1

Suppose a line has a maximum length of 5. I want an Identifier to continue when a newline character is put on position 5.

examples:

  • abcd'\n'ef would result in a single Identifier "abdef"
  • ab'\n'def would result in Identifier "ab" (and another one "def")

Somehow I cannot get it working...

Attempt 1 is something like:

NEWLINE1  : '\r'? '\n' { _tokenStartCharPositionInLine == 5 } -> skip;
NEWLINE2  : '\r'? '\n' { _tokenStartCharPositionInLine < 5 } -> channel(WHITESPACE);

Identifier    : Letter (LetterOrDigit)*;

fragment
Letter        : [a-zA-Z];

fragment
LetterOrDigit : [a-zA-Z0-9];

Attempt 2 is something like:

WS  :   (' ' | '\t' | '\n' | '\r' | '\f')+ -> channel(WHITESPACE);

Identifier    : Letter (LetterOrDigit NEWLINE?)*;

NEWLINE:   '\r'? '\n' { _tokenStartCharPositionInLine == 5}? -> skip;

fragment
Letter        : [a-zA-Z];

fragment
LetterOrDigit : [a-zA-Z0-9];

This seems to work, however the '\n' sign is still part of the Identifier when processing it in the parser. Somehow I do not succeed into 'ignoring' the newline when it is on the last position of a line.

1 Answers1

0

This seems to work, however the '\n' sign is still part of the Identifier when processing it in the parser.
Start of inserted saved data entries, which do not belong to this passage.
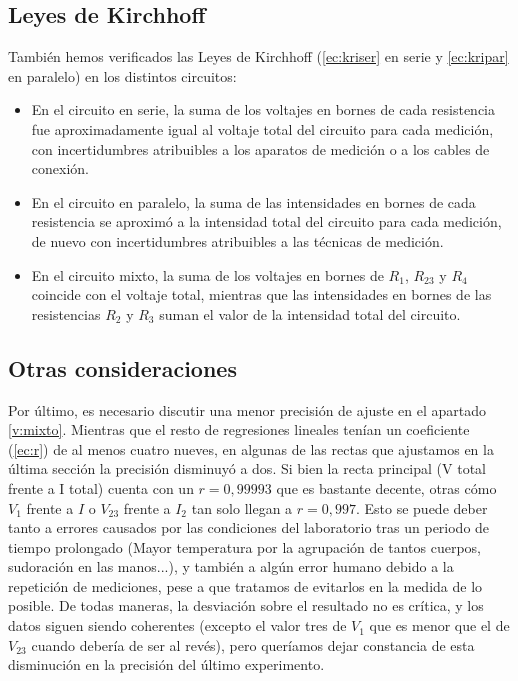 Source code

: \documentclass[12pt, a4paper, titlepage]{article}
\begin{document}
  \subsection{Leyes de Kirchhoff}

  También hemos verificados las Leyes de Kirchhoff (\ref{ec:kriser} en serie y \ref{ec:kripar} en paralelo) en los distintos circuitos:

  \begin{itemize}[label=$-$]
    \item En el circuito en serie, la suma de los voltajes en bornes de cada resistencia fue aproximadamente igual al voltaje total del circuito para cada medición, con incertidumbres atribuibles a los aparatos de medición o a los cables de conexión.
    \item En el circuito en paralelo, la suma de las intensidades en bornes de cada resistencia se aproximó a la intensidad total del circuito para cada medición, de nuevo con incertidumbres atribuibles a las técnicas de medición.
    \item En el circuito mixto, la suma de los voltajes en bornes de $R_1$, $R_{23}$ y $R_4$ coincide con el voltaje total, mientras que las intensidades en bornes de las resistencias $R_2$ y $R_3$ suman el valor de la intensidad total del circuito.
  \end{itemize}

  \subsection{Otras consideraciones}

  Por último, es necesario discutir una menor precisión de ajuste en el apartado \ref{v:mixto}. Mientras que el resto de regresiones lineales tenían un coeficiente (\ref{ec:r}) de al menos cuatro nueves, en algunas de las rectas que ajustamos en la última sección la precisión disminuyó a dos. Si bien la recta principal (V total frente a I total) cuenta con un $r = 0,99993$ que es bastante decente, otras cómo $V_1$ frente a $I$ o $V_{23}$ frente a $I_2$ tan solo llegan a $r = 0,997$. Esto se puede deber tanto a errores causados por las condiciones del laboratorio tras un periodo de tiempo prolongado (Mayor temperatura por la agrupación de tantos cuerpos, sudoración en las manos...), y también a algún error humano debido a la repetición de mediciones, pese a que tratamos de evitarlos en la medida de lo posible. De todas maneras, la desviación sobre el resultado no es crítica, y los datos siguen siendo coherentes (excepto el valor tres de $V_1$ que es menor que el de $V_23$ cuando debería de ser al revés), pero queríamos dejar constancia de esta disminución en la precisión del último experimento.
\end{document}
That is because the NEWLINE is only skipped when matched "independently". Whenever it is part of another rule, like Identifier, it will stay part of said rule.

IMO, you should just go for this solution and not add too much predicates to your lexer (or parser). Simply strip the line break from the Identifier after parsing.

Bart Kiers
  • 166,582
  • 36
  • 299
  • 288